What Is Social Security?

On Aug. 14, 1935, U.S. President Franklin D. Roosevelt signed into law the Social Security Act. Originally implemented to assist older Americans by paying them a continuing income upon their retirement, the program was later amended to extend benefits to the spouse and minor children of retired workers, workers who become disabled, families in which a spouse or parent dies, and, more recently, health coverage.

Key Takeaways

  • Social Security benefits are funded by a dedicated payroll tax.
  • It is a pay-as-you-go system, with the taxes paid today funding the benefits being paid out.
  • As baby boomers retire, they will swell the ranks of those receiving benefits, while those paying taxes will become a smaller percentage of the population, ultimately possibly preventing those benefits from being fully funded.

Understanding Social Security

The Social Security program is funded through the Federal Insurance Contributions Act (FICA) tax, a dedicated payroll tax. You and your employer each pay 6.2% of your wages, up to the taxable maximum of $132,900 as of 2019. If you are self-employed, you pay the entire 12.4%; however, you can deduct half of the self-employment tax as a business expense. Under the law, Social Security is financed by this designated tax, and any surplus money that isn’t paid out in benefits is used to buy U.S. government bonds held in the Social Security Trust Fund.

The money that you pay through taxes is not the same money that you will receive later in life. Instead, Social Security is primarily a pay-as-you-go system, where the money you and your employer contribute now is used to fund payments to people who currently receive benefits, including those who have retired or are disabled, survivors of workers who have died, dependents, and other Social Security beneficiaries.


The year in which the Social Security Administration estimates that it will go bankrupt unless changes are made to how the system is funded

The Problem With Social Security

So what’s the problem? Basically, demographics.

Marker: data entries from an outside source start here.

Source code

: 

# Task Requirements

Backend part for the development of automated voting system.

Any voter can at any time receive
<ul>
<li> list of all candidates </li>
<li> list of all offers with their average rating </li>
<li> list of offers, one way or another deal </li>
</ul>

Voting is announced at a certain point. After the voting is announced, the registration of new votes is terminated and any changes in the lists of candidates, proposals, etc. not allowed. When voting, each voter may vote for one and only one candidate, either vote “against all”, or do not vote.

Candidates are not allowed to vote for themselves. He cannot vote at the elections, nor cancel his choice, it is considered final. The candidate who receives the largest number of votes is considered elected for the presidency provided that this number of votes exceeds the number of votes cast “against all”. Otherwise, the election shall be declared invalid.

Americans are having fewer children and living longer, both of which contribute to an aging population. Baby boomers (those born between 1946 and 1964) are retiring at a record pace: As of 2018, 16% of the population is age 65 (the earliest retirement age at which you can collect full benefits) and over, and by 2060 it is estimated that it will rise to 23%. At the same time, the working-age population will be getting smaller, from about 62% today to 57% in 2060.

These trends result in declining worker-to-beneficiary ratios. As we move forward, there will be fewer people putting money into the Social Security system and more people taking money out. Because of these factors, the Social Security Administration estimates that all the money in the Social Security “bank account” will be exhausted in 2037, when it will have only about 76% of what it should pay out that year. That means that without any changes to the system if you’re in your 40s or 50s today, you could conceivably not receive Social Security benefits during retirement, even though you’re paying into the system now.

Full retirement age rises to 67 as of 2026.

Possible Solutions

Fortunately, that’s a worst-case scenario. Social Security is nowhere near bankruptcy, and it has nearly two decades to act before funds are completely depleted. Increased taxes, benefit cuts, and upping the age at which people can start collecting benefits (66 in 2020 but rising to 67 by 2026) are all changes that, alone or in concert, could be implemented to make up any future shortfalls.